### What you should do
Where a line of the entries holds the string "South", copy that line.

BEGIN Input material

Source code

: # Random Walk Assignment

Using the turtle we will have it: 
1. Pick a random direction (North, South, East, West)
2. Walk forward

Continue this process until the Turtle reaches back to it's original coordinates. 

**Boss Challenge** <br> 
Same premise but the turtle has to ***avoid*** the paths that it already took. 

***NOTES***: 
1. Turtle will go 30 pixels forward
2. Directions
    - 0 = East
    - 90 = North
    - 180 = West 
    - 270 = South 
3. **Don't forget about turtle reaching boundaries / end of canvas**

END Input material

### Answer section
1. Pick a random direction (North, South, East, West)
    - 270 = South 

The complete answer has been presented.